Tom Warren, dziennikarz The Verge, uważa, że niezwykle wysoka cena PS5 Pro to tak naprawdę wyznacznik tego, jak będzie wyglądała kolejna generacja sprzętu do grania.
Sony zapowiedziało w końcu PS5 Pro, czego spodziewał się każdy, ale chyba mało kto oczekiwał, że konsola będzie aż tak droga. Do tego w zestawie nie kupicie czytnika na płyty Blu-ray, przez co wydatek jeszcze bardziej się zwiększa!
PS5 Pro sprawdza graczy
Sytuacja jest więc daleka od idealnej, takiej, na którą liczyli gracze. Wszyscy, którzy mieli nadzieję na możliwe zestawy z czytnikiem płyt w “rozsądnej” cenie (powiedzmy, jak podstawowe PlayStation 5 w dniu premiery), muszą albo obejść się smakiem, albo przygotować na spory wydatek. Cena 700 dolarów lub nawet 800 euro powoduje, że w Polsce być może za konsolę będziemy musieli zapłacić gdzieś około 3500 złotych. Dodając do tego opcjonalny napęd, mamy już wydatek rzędu ponad 4000 złotych. Za konsolę, bez zestawu z grami. Jak tu żyć?

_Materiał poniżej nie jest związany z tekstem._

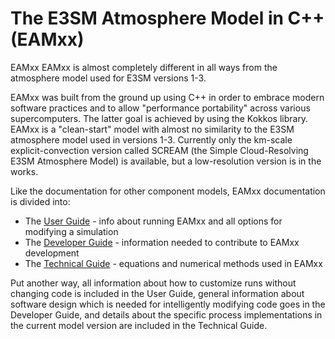 # The E3SM Atmosphere Model in C++ (EAMxx)

EAMxx 
EAMxx is almost completely different in all ways from the atmosphere model used for E3SM versions 1-3. 


EAMxx was built from the ground up using C++ in order to embrace modern software practices and to allow "performance portability" across various supercomputers. The latter goal is achieved by using the Kokkos library. EAMxx is a "clean-start" model with almost no similarity to the E3SM atmosphere model used in versions 1-3.  Currently only the km-scale explicit-convection version called SCREAM (the Simple Cloud-Resolving E3SM Atmosphere Model) is available, but a low-resolution version is in the works.

Like the documentation for other component models, EAMxx documentation is divided into:

* The [User Guide](user/index.md) - info about running EAMxx and all options for modifying a simulation
* The [Developer Guide](developer/index.md) - information needed to contribute to EAMxx development
* The [Technical Guide](technical/index.md) - equations and numerical methods used in EAMxx

Put another way, all information about how to customize runs without changing code is included in the User Guide, general information about software design which is needed for intelligently modifying code goes in the Developer Guide, and details about the specific process implementations in the current model version are included in the Technical Guide.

Grając na PC, rzecz jasna. Tak przynajmniej twierdzi Tom Warren z The Verge, który skomentował wpis jednego z internautów. Ten podkreśla, że obecnie składa dobrego PeCeta, posiadając również podstawowe PS5 i Xbox Series X. I wygląda na to, że właśnie budując komputer do gamingu, w dłuższej perspektywie wyjdziemy na tym lepiej. Całość jest tak naprawdę jedynie odpowiedzią na wpis Warrena. Dziennikarz jest zdania, że PS5 Pro jest swoistym “testem” przed kolejną generacją.
Cena PS5 Pro na poziomie 699 dolarów z pewnością stanowi test dla cen konsol nowej generacji i konsol bez dysków. Trzymajcie się swoich dysków i portfeli, ponieważ konsole następnej generacji nie będą tanie i prawie na pewno będą standardowo pozbawione dysków.
Już od dawna mówi się o odchodzeniu od wersji fizycznych gier, choć na razie najwięksi gracze na rynku nie zrezygnowali z nich całkowicie. Microsoft jednak uważa, że to tylko odpowiedź na potrzeby klientów, którzy zdecydowanie wolą wersje cyfrowe. Pudełka mogą zostać wyparte, a całkowita rezygnacja z nich spowoduje znaczne obniżenie kosztów dla wydawców i producentów. Dlatego też potencjalne PS6 i nowy Xbox bez czytnika płyt brzmią całkiem realistycznie. Zawsze pozostaje opcja dokupywania go osobno, ale czy to będzie opłacalne?
Nadal to jednak przypuszczenia, choć niezwykle gorzkie. Jeśli więc zależy Wam na zbieraniu fizycznych wydań i możliwości ich odpalania… korzystajcie, póki możecie. Nikt nie wie, co przyniesie przyszłość. Ale może nie będzie aż tak źle? PS5 Pro i tak sprzeda się jak ciepłe bułeczki, więc wydaje się, że wszystko w rękach graczy.